Of the 64 programs that volunteered to take the survey, 72 percent saw one-year growth in the number of children for their programs in 2016.
This growth is significant, as research by the Sports and Fitness Industry Association (SFIA) for all U.S. youth sports revealed an overall decline in participation.
The survey revealed that these programs provided 26 different types of sport and fitness activities, with individual programs serving from as few as 12 to as many as 20,000 children.
The top five sports being provided are in order: soccer, basketball, running, lacrosse and volleyball. Further, 59 percent of the participating programs offered one sport, while 41 percent offered multiple sports.
Another positive finding was that 83 percent of the survey respondents provided a minimum of 60 minutes of daily exercise three or five days a week.
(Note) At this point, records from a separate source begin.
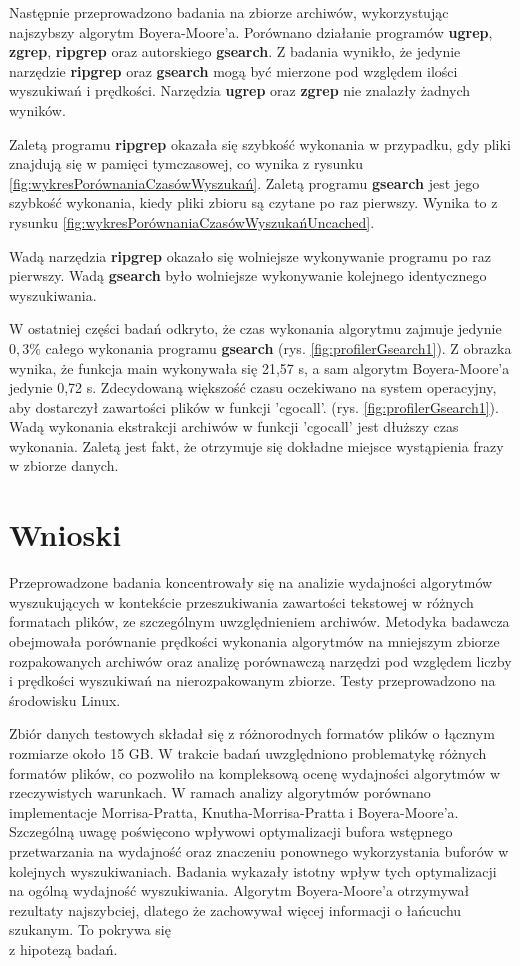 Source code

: Następnie przeprowadzono badania na zbiorze archiwów, wykorzystując najszybszy algorytm 
Boyera-Moore'a. Porównano działanie programów \textbf{ugrep}, \textbf{zgrep},
\textbf{ripgrep} oraz autorskiego \textbf{gsearch}. Z badania wynikło, że
jedynie narzędzie \textbf{ripgrep} oraz \textbf{gsearch} mogą być mierzone pod
względem ilości wyszukiwań i prędkości. Narzędzia \textbf{ugrep} oraz 
\textbf{zgrep} nie znalazły żadnych wyników. 

Zaletą programu \textbf{ripgrep} okazała się szybkość wykonania w przypadku, gdy
pliki znajdują się w pamięci tymczasowej, co wynika z rysunku 
\ref{fig:wykresPorównaniaCzasówWyszukań}. Zaletą programu \textbf{gsearch} jest
jego szybkość wykonania, kiedy pliki zbioru są czytane po raz pierwszy. Wynika
to z rysunku \ref{fig:wykresPorównaniaCzasówWyszukańUncached}. 

Wadą narzędzia \textbf{ripgrep} okazało się wolniejsze wykonywanie programu po raz pierwszy.
Wadą \textbf{gsearch} było wolniejsze wykonywanie kolejnego identycznego wyszukiwania.

W ostatniej części badań odkryto, że czas wykonania algorytmu zajmuje jedynie
$0,3 \%$ całego wykonania programu \textbf{gsearch} (rys. \ref{fig:profilerGsearch1}).
Z obrazka wynika, że funkcja main wykonywała się 21,57 s, a sam algorytm 
Boyera-Moore'a jedynie 0,72 s. Zdecydowaną większość czasu oczekiwano na 
system operacyjny, aby dostarczył zawartości plików w funkcji 'cgocall'. 
(rys. \ref{fig:profilerGsearch1}). Wadą wykonania ekstrakcji archiwów w funkcji 
'cgocall' jest dłuższy czas wykonania. Zaletą jest fakt, że otrzymuje się 
dokładne miejsce wystąpienia frazy w zbiorze danych.

\section{Wnioski}

Przeprowadzone badania koncentrowały się na analizie wydajności algorytmów 
wyszukujących w kontekście przeszukiwania zawartości tekstowej w różnych formatach 
plików, ze szczególnym uwzględnieniem archiwów. Metodyka badawcza obejmowała porównanie
prędkości wykonania algorytmów na mniejszym zbiorze rozpakowanych archiwów oraz 
analizę porównawczą narzędzi pod względem liczby i prędkości wyszukiwań na 
nierozpakowanym zbiorze. Testy przeprowadzono na środowisku Linux.
 
Zbiór danych testowych składał się z różnorodnych formatów plików o łącznym 
rozmiarze około 15 GB. W trakcie badań
uwzględniono problematykę różnych formatów plików, co pozwoliło na kompleksową
ocenę wydajności algorytmów w rzeczywistych warunkach. W ramach analizy
algorytmów porównano implementacje Morrisa-Pratta, Knutha-Morrisa-Pratta i Boyera-Moore'a.
Szczególną uwagę poświęcono wpływowi optymalizacji bufora wstępnego przetwarzania
na wydajność oraz znaczeniu ponownego wykorzystania buforów w kolejnych wyszukiwaniach.
Badania wykazały istotny wpływ tych optymalizacji na ogólną wydajność wyszukiwania.
Algorytm Boyera-Moore'a otrzymywał rezultaty najszybciej, dlatego że zachowywał więcej 
informacji o łańcuchu szukanym. To pokrywa się \\ z hipotezą badań.

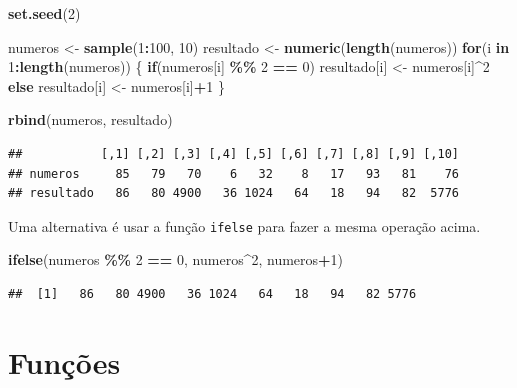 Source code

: \documentclass[
]{book}
\newenvironment{Shaded}{\begin{snugshade}}{\end{snugshade}}
\newcommand{\ControlFlowTok}[1]{\textcolor[rgb]{0.13,0.29,0.53}{\textbf{#1}}}
\newcommand{\DecValTok}[1]{\textcolor[rgb]{0.00,0.00,0.81}{#1}}
\newcommand{\FunctionTok}[1]{\textcolor[rgb]{0.13,0.29,0.53}{\textbf{#1}}}
\newcommand{\NormalTok}[1]{#1}
\newcommand{\OtherTok}[1]{\textcolor[rgb]{0.56,0.35,0.01}{#1}}
\newcommand{\SpecialCharTok}[1]{\textcolor[rgb]{0.81,0.36,0.00}{\textbf{#1}}}
\begin{document}
\begin{Shaded}
\begin{Highlighting}[]
\FunctionTok{set.seed}\NormalTok{(}\DecValTok{2}\NormalTok{)}

\NormalTok{numeros }\OtherTok{\textless{}{-}} \FunctionTok{sample}\NormalTok{(}\DecValTok{1}\SpecialCharTok{:}\DecValTok{100}\NormalTok{, }\DecValTok{10}\NormalTok{)}
\NormalTok{resultado }\OtherTok{\textless{}{-}} \FunctionTok{numeric}\NormalTok{(}\FunctionTok{length}\NormalTok{(numeros))}
\ControlFlowTok{for}\NormalTok{(i }\ControlFlowTok{in} \DecValTok{1}\SpecialCharTok{:}\FunctionTok{length}\NormalTok{(numeros)) \{}
  \ControlFlowTok{if}\NormalTok{(numeros[i] }\SpecialCharTok{\%\%} \DecValTok{2} \SpecialCharTok{==} \DecValTok{0}\NormalTok{)}
\NormalTok{    resultado[i] }\OtherTok{\textless{}{-}}\NormalTok{ numeros[i]}\SpecialCharTok{\^{}}\DecValTok{2}
  \ControlFlowTok{else}
\NormalTok{    resultado[i] }\OtherTok{\textless{}{-}}\NormalTok{ numeros[i]}\SpecialCharTok{+}\DecValTok{1}
\NormalTok{\}}

\FunctionTok{rbind}\NormalTok{(numeros, resultado)}
\end{Highlighting}
\end{Shaded}

\begin{verbatim}
##           [,1] [,2] [,3] [,4] [,5] [,6] [,7] [,8] [,9] [,10]
## numeros     85   79   70    6   32    8   17   93   81    76
## resultado   86   80 4900   36 1024   64   18   94   82  5776
\end{verbatim}

Uma alternativa é usar a função \texttt{ifelse} para fazer a mesma operação acima.

\begin{Shaded}
\begin{Highlighting}[]
\FunctionTok{ifelse}\NormalTok{(numeros }\SpecialCharTok{\%\%} \DecValTok{2} \SpecialCharTok{==} \DecValTok{0}\NormalTok{, numeros}\SpecialCharTok{\^{}}\DecValTok{2}\NormalTok{, numeros}\SpecialCharTok{+}\DecValTok{1}\NormalTok{)}
\end{Highlighting}
\end{Shaded}

\begin{verbatim}
##  [1]   86   80 4900   36 1024   64   18   94   82 5776
\end{verbatim}

\section{Funções}\label{funuxe7uxf5es}
\end{document}
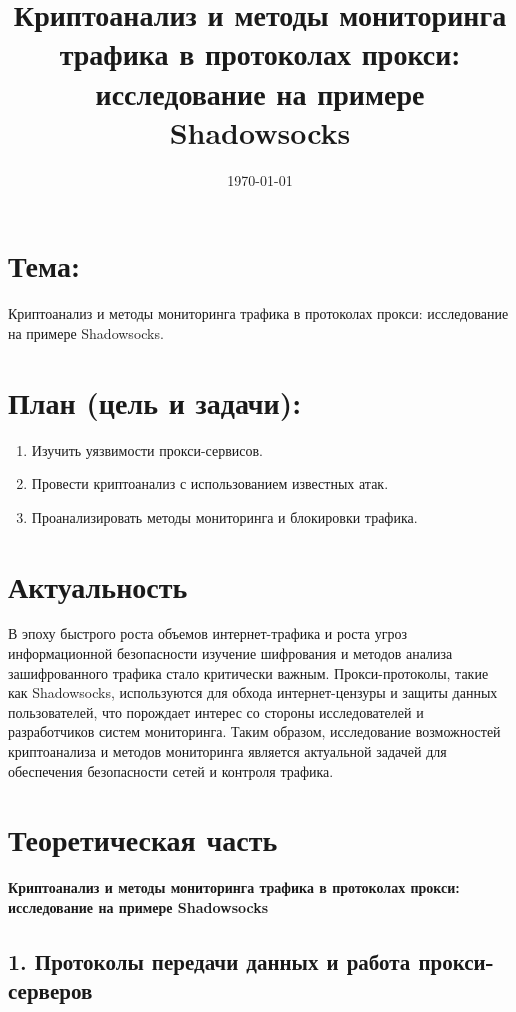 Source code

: \documentclass[a4paper,12pt]{article}
\begin{document}
\title{Криптоанализ и методы мониторинга трафика в протоколах прокси: исследование на примере Shadowsocks}
\date{\today}
\maketitle

\section*{Тема:}

Криптоанализ и методы мониторинга трафика в протоколах прокси: исследование на примере Shadowsocks.

\section*{План (цель и задачи):}

\begin{enumerate}
    \item Изучить уязвимости прокси-сервисов.
    \item Провести криптоанализ с использованием известных атак.
    \item Проанализировать методы мониторинга и блокировки трафика.
\end{enumerate}

\section*{Актуальность}

В эпоху быстрого роста объемов интернет-трафика и роста угроз информационной безопасности изучение шифрования и методов анализа зашифрованного трафика стало критически важным. Прокси-протоколы, такие как Shadowsocks, используются для обхода интернет-цензуры и защиты данных пользователей, что порождает интерес со стороны исследователей и разработчиков систем мониторинга. Таким образом, исследование возможностей криптоанализа и методов мониторинга является актуальной задачей для обеспечения безопасности сетей и контроля трафика.

\newpage

\section*{Теоретическая часть}
\textbf{Криптоанализ и методы мониторинга трафика в протоколах прокси: исследование на примере Shadowsocks}

\subsection*{1. Протоколы передачи данных и работа прокси-серверов}
\end{document}
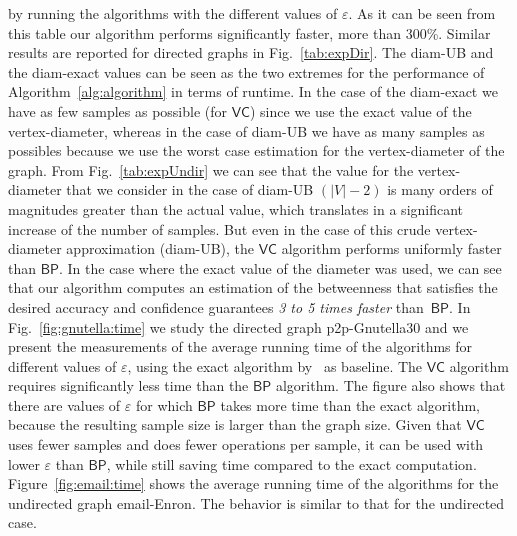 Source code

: by running the algorithms with the different values of $\varepsilon$. As it can
be seen from this table our algorithm performs significantly faster, more than
300\%. Similar results are reported for directed graphs in Fig.~\ref{tab:expDir}.
The diam-UB
and the diam-exact values can be seen as the two extremes for the performance of 
Algorithm~\ref{alg:algorithm} in terms of runtime. In the case of the diam-exact
we have as few samples as possible (for $\mathsf{VC}$) since we use the exact
value of the vertex-diameter, whereas in the case of diam-UB we have as many
samples as possibles because we use the worst case estimation for the
vertex-diameter of the graph.  %
From Fig.~\ref{tab:expUndir} we can see that the value for the
vertex-diameter that we consider in the case of diam-UB $(|V|-2)$ is many orders of
magnitudes greater than the actual value, which translates in a significant
increase of the number of samples. But even in the case of this crude
vertex-diameter approximation (diam-UB), the $\mathsf{VC}$ algorithm performs uniformly faster than
$\mathsf{BP}$. In the case where the exact value of the diameter was used, we
can see that our algorithm computes an estimation of the betweenness that
satisfies the desired accuracy and confidence guarantees \emph{3 to 5 times
faster} than~$\mathsf{BP}$. 
 In Fig.~\ref{fig:gnutella:time} we study
the directed graph p2p-Gnutella30 and we present the measurements of
the average running time of the algorithms for different values of
$\varepsilon$, using the exact algorithm by~\citet{Brandes01} as baseline. The
$\mathsf{VC}$ algorithm requires significantly less time than the $\mathsf{BP}$
algorithm. The figure also shows that there are values of $\varepsilon$ for
which $\mathsf{BP}$ takes more time than the exact algorithm, because the
resulting sample size is larger than the graph size. Given that $\mathsf{VC}$
uses fewer samples and does fewer operations per sample, it can be used with
lower $\varepsilon$ than $\mathsf{BP}$, while still saving time compared to the
exact computation. Figure~\ref{fig:email:time} shows the average running time of the
algorithms for the undirected graph email-Enron. The behavior is  similar to
that for the undirected case. %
Additionally, 88 percent stated their programs provided more than 18 weeks of sports or fitness activities during the year.
Local schools were the preferred location for conducting these programs, most of which were held after the school day.
“It is encouraging to see nonprofits around the country addressing critical needs of these underserved children who have limited access to sports and higher rates of obesity,” said Rob Smith, founding executive director of the Youth Sports Collaborative Network. “But increased funding is essential to serving more children.”
The 64 participating programs were located in 27 cities and towns across the United States.